• REQUIRED ACTION:
Gather each line in the entries that includes the string "align".
=== RECORDS SUPPLIED ===
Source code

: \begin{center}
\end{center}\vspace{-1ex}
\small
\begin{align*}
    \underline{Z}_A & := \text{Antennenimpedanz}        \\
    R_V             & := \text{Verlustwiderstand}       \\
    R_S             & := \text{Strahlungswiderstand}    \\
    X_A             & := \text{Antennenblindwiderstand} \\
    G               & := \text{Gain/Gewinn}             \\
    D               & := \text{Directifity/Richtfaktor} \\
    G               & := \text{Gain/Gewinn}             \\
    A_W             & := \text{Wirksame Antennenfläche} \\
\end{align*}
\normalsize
===
=== RECORDS SUPPLIED ===
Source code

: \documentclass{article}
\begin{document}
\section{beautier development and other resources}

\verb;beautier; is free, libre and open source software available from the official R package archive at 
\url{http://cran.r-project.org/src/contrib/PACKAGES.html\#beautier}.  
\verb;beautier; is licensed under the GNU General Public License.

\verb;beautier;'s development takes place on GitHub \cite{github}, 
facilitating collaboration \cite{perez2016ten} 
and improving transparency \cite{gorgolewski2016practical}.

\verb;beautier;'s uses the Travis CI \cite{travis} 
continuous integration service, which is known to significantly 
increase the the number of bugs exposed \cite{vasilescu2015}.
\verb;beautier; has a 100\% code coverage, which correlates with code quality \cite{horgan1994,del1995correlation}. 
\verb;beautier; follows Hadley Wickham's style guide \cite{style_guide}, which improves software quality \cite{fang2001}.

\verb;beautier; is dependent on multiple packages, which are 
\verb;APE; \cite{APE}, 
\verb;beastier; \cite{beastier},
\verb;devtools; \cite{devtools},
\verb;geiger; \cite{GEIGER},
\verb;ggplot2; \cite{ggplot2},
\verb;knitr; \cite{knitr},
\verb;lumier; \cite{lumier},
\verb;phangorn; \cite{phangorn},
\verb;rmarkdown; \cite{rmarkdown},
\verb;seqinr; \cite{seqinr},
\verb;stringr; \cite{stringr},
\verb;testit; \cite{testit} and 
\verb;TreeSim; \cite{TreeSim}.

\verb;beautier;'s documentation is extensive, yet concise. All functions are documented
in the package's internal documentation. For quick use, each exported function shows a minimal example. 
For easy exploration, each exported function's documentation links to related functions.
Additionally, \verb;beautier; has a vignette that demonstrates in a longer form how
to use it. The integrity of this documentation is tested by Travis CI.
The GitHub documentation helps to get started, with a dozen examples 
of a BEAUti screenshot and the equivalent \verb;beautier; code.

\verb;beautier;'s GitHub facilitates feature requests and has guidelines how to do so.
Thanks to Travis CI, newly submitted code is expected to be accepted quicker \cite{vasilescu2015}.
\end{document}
===
=== RECORDS SUPPLIED ===
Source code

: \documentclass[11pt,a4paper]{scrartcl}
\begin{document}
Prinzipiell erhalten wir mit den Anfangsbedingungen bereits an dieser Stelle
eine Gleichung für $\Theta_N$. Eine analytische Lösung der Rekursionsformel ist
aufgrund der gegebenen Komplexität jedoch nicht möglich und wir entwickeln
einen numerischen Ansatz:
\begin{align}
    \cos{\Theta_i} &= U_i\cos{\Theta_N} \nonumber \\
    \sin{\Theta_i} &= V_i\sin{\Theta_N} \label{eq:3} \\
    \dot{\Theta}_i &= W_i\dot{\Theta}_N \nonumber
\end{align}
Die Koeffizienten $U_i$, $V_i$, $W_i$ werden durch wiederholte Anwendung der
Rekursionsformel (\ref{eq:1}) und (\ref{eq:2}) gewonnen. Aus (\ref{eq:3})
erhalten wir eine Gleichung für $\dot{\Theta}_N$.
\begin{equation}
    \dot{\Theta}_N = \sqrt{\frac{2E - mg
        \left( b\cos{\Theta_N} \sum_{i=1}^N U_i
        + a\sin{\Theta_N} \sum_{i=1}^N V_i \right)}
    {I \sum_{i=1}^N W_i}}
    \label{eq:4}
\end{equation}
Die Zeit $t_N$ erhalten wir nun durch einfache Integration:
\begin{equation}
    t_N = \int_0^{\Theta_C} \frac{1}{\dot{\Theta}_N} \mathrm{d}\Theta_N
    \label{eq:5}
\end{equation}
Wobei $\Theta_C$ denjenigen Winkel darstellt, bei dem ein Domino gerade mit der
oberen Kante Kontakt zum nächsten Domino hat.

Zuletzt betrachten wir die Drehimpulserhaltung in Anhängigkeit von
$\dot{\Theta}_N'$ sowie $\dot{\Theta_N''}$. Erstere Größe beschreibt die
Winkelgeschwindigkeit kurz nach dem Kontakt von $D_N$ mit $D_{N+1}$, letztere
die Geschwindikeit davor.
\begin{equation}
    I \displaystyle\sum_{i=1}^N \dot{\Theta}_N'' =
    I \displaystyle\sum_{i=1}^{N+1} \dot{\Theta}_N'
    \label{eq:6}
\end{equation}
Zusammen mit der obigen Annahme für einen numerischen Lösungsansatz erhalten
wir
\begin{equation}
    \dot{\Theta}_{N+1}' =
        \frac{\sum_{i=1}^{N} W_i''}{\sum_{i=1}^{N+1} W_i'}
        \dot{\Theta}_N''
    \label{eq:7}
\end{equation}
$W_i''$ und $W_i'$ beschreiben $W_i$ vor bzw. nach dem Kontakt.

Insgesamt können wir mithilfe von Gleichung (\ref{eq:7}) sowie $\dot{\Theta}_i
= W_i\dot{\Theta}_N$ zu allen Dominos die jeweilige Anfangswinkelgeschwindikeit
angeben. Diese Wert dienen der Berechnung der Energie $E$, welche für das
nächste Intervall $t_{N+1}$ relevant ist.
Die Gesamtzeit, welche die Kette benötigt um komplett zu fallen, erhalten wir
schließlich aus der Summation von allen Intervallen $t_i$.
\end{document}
===
• EXERCISE ANSWER:
\begin{align*}
\end{align*}
\begin{align}
\end{align}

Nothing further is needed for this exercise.